● WHAT THE TASK ASKS: Images are to be dropped, and the rest of the data reproduced exactly.

== INFORMATION PROVIDED ==

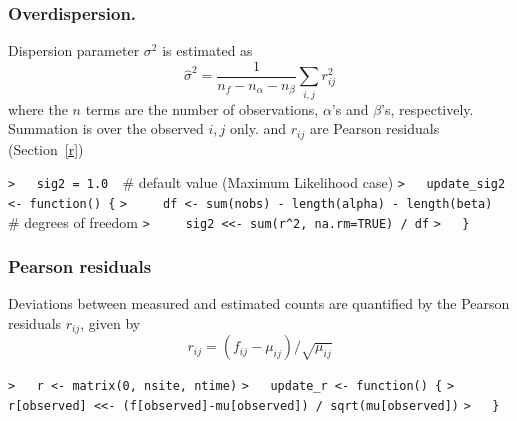 \documentclass[a4paper]{article}
\begin{document}
\subsubsection{Overdispersion. \label{sig2}}
Dispersion parameter $\sigma^2$ is estimated as
\begin{equation}
  \hat{\sigma}^2 = \frac{1}{n_f - n_\alpha - n_\beta} \sum_{i,j} r_{ij}^2
\end{equation}
where the $n$ terms are the number of observations, $\alpha$'s and $\beta$'s, respectively.
Summation is over the observed $i,j$ only.
and $r_{ij}$ are Pearson residuals (Section~\ref{r})\par
\verb~>   sig2 = 1.0  ~{\sffamily\# default value (Maximum Likelihood case)}\newline
\verb~>   update_sig2 <- function() {~\newline
\verb~>     df <- sum(nobs) - length(alpha) - length(beta)  ~{\sffamily\# degrees of freedom}\newline
\verb~>     sig2 <<- sum(r^2, na.rm=TRUE) / df~\newline
\verb~>   }~\par



\subsubsection{Pearson residuals\label{r}}
Deviations between measured and estimated counts are quantified by the
Pearson residuals $r_{ij}$, given by
\begin{equation}
  r_{ij} = (f_{ij} - \mu_{ij}) / \sqrt{\mu_{ij}}
\end{equation}\par
\verb~>   r <- matrix(0, nsite, ntime)~\newline
\verb~>   update_r <- function() {~\newline
\verb~>     r[observed] <<- (f[observed]-mu[observed]) / sqrt(mu[observed])~\newline
\verb~>   }~\par
\end{document}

===

● WRITTEN RESPONSE:
 \documentclass[a4paper]{article}
\begin{document}
\subsubsection{Overdispersion. \label{sig2}}
Dispersion parameter $\sigma^2$ is estimated as
\begin{equation}
  \hat{\sigma}^2 = \frac{1}{n_f - n_\alpha - n_\beta} \sum_{i,j} r_{ij}^2
\end{equation}
where the $n$ terms are the number of observations, $\alpha$'s and $\beta$'s, respectively.
Summation is over the observed $i,j$ only.
and $r_{ij}$ are Pearson residuals (Section~\ref{r})\par
\verb~>   sig2 = 1.0  ~{\sffamily\# default value (Maximum Likelihood case)}\newline
\verb~>   update_sig2 <- function() {~\newline
\verb~>     df <- sum(nobs) - length(alpha) - length(beta)  ~{\sffamily\# degrees of freedom}\newline
\verb~>     sig2 <<- sum(r^2, na.rm=TRUE) / df~\newline
\verb~>   }~\par



\subsubsection{Pearson residuals\label{r}}
Deviations between measured and estimated counts are quantified by the
Pearson residuals $r_{ij}$, given by
\begin{equation}
  r_{ij} = (f_{ij} - \mu_{ij}) / \sqrt{\mu_{ij}}
\end{equation}\par
\verb~>   r <- matrix(0, nsite, ntime)~\newline
\verb~>   update_r <- function() {~\newline
\verb~>     r[observed] <<- (f[observed]-mu[observed]) / sqrt(mu[observed])~\newline
\verb~>   }~\par
\end{document}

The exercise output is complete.